Soortgelijk heronderzoek heeft plaatsgevonden in de fysica van de gecondenseerde materie. Faseovergangen treden op wanneer een fysiek systeem van de ene toestand van de materie naar de andere overschakelt. Op formeel niveau beschrijven natuurkundigen die veranderingen in termen van gebroken symmetrieën: symmetrieën die bij de ene fase hoorden, zijn niet langer van toepassing op de volgende.

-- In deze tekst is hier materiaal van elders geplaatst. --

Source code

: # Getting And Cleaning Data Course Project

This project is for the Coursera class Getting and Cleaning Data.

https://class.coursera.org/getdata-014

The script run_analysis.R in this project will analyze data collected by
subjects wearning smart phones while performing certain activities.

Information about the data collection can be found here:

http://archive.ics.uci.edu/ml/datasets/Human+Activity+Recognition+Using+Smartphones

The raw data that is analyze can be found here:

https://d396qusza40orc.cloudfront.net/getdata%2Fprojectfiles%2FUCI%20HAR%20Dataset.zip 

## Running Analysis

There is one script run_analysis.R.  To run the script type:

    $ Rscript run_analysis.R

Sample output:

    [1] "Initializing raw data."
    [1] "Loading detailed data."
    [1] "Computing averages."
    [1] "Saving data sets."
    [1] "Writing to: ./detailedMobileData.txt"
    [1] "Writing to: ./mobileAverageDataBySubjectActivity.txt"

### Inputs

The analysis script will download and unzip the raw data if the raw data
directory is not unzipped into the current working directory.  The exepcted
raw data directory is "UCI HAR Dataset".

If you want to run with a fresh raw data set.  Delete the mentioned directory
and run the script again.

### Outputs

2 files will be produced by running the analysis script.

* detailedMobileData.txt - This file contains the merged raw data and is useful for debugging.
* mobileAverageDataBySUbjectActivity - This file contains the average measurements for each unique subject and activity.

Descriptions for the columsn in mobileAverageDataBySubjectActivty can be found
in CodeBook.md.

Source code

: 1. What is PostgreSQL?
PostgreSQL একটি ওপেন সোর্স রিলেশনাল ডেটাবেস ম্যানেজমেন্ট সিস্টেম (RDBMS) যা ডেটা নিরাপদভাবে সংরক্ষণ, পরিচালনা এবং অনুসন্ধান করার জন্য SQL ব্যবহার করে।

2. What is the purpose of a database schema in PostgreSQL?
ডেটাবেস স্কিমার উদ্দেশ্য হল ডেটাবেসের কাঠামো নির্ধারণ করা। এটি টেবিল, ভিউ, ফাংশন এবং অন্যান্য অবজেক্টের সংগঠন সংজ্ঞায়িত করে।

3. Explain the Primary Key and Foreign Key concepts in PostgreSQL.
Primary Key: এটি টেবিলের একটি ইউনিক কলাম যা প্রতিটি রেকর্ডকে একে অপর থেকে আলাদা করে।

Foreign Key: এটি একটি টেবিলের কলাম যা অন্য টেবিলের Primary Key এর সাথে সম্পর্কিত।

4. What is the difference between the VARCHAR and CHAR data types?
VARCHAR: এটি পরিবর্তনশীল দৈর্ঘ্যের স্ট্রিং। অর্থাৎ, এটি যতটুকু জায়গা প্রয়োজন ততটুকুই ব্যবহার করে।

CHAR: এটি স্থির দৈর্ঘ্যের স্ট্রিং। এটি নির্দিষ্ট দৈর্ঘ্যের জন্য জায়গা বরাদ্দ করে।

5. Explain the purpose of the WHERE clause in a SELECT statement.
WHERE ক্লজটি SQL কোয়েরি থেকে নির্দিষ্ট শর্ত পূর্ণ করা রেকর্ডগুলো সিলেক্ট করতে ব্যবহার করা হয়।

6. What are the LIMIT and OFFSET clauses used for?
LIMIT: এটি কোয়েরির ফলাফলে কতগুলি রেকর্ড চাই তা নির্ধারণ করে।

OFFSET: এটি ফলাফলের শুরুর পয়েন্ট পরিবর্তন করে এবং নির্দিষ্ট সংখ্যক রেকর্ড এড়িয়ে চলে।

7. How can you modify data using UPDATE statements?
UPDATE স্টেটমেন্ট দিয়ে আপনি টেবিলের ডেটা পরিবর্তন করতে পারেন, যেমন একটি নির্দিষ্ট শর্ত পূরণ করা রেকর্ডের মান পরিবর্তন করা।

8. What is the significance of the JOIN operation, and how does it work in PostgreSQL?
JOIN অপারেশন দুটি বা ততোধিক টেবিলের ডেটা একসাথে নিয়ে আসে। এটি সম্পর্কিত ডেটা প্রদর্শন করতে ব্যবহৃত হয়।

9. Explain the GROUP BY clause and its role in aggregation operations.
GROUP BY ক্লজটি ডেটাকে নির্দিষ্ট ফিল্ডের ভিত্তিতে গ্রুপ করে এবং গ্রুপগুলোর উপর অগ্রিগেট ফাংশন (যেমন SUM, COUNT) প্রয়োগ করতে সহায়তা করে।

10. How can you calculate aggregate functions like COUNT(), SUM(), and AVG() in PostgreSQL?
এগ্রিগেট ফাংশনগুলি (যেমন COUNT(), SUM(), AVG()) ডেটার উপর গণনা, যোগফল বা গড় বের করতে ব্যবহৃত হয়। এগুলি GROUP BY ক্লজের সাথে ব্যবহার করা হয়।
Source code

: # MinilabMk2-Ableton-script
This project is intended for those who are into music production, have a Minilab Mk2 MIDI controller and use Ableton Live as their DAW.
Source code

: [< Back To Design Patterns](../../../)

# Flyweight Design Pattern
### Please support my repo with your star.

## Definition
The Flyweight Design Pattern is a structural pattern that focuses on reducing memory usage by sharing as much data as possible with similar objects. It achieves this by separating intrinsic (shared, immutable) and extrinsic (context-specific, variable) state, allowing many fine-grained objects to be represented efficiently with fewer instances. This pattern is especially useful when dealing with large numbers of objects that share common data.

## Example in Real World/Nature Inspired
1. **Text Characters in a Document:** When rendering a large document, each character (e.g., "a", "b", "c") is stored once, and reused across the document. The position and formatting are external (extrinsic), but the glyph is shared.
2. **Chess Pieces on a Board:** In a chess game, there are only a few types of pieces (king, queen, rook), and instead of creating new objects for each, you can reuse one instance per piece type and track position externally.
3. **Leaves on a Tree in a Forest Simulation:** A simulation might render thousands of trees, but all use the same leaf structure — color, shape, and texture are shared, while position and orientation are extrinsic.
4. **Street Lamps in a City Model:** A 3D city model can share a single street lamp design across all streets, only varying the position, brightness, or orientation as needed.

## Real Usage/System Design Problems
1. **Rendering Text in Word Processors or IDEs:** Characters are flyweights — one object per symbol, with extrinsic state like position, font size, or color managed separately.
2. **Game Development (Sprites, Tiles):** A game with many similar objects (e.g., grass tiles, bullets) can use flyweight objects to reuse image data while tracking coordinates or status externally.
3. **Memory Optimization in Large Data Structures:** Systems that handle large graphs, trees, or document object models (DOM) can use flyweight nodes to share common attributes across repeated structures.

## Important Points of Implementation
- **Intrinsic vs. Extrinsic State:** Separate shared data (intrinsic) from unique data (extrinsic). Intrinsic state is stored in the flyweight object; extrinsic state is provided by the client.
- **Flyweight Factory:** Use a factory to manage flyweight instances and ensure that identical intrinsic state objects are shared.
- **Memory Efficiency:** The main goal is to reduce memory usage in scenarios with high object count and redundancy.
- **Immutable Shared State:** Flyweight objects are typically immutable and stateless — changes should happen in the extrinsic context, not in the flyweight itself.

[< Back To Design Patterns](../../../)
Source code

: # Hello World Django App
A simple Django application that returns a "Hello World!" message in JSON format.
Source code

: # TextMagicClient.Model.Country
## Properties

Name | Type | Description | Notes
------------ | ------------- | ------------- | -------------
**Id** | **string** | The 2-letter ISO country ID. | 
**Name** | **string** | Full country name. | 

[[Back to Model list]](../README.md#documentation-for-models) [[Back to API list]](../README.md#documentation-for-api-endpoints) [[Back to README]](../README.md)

Maar niet alle fasen zijn netjes beschreven door symmetrie-breking. De ene, het fractionele kwantum Hall-effect, omvat de spontane reorganisatie van elektronen, maar zonder dat enige schijnbare symmetrie wordt verbroken. Dit maakte het een ongemakkelijke uitbijter binnen de theorie van faseovergangen. Dat wil zeggen, totdat a papier in 2018 by Xiao-Bende Wen van het Massachusetts Institute of Technology heeft geholpen vast te stellen dat het kwantum Hall-effect in feite een symmetrie verbreekt - alleen geen traditionele.

"Je kunt [het] beschouwen als symmetrie-brekend als je je idee van symmetrie generaliseert," zei Ashvin Viswinath van de universiteit van Harvard.

Deze vroege toepassingen van hogere en niet-inverteerbare symmetrieën - op de snelheid van pionverval en op het begrip van het fractionele kwantum Hall-effect - zijn bescheiden vergeleken met wat natuurkundigen verwachten.

In de fysica van de gecondenseerde materie hopen onderzoekers dat hogere en niet-inverteerbare symmetrieën hen zullen helpen bij de fundamentele taak van het identificeren en classificeren van alle mogelijke fasen van de materie. En in de deeltjesfysica kijken onderzoekers naar hogere symmetrieën om te helpen bij een van de grootste open vragen van allemaal: welke principes organiseren de natuurkunde buiten het standaardmodel.

"Ik wil het standaardmodel halen uit een consistente theorie van kwantumzwaartekracht, en deze symmetrieën spelen een cruciale rol", zei hij. Mirjam Cvetic van de Universiteit van Pennsylvania.

Het zal even duren om de natuurkunde volledig te heroriënteren rond een uitgebreid begrip van symmetrie en een breder begrip van wat systemen hetzelfde maakt. Dat zoveel natuurkundigen en wiskundigen meedoen, suggereert dat ze denken dat het de moeite waard zal zijn.

"Ik heb nog geen schokkende resultaten gezien die we niet eerder wisten, maar ik twijfel er niet aan dat dit zeer waarschijnlijk zal gebeuren, omdat dit duidelijk een veel betere manier is om over het probleem na te denken", zei Seiberg.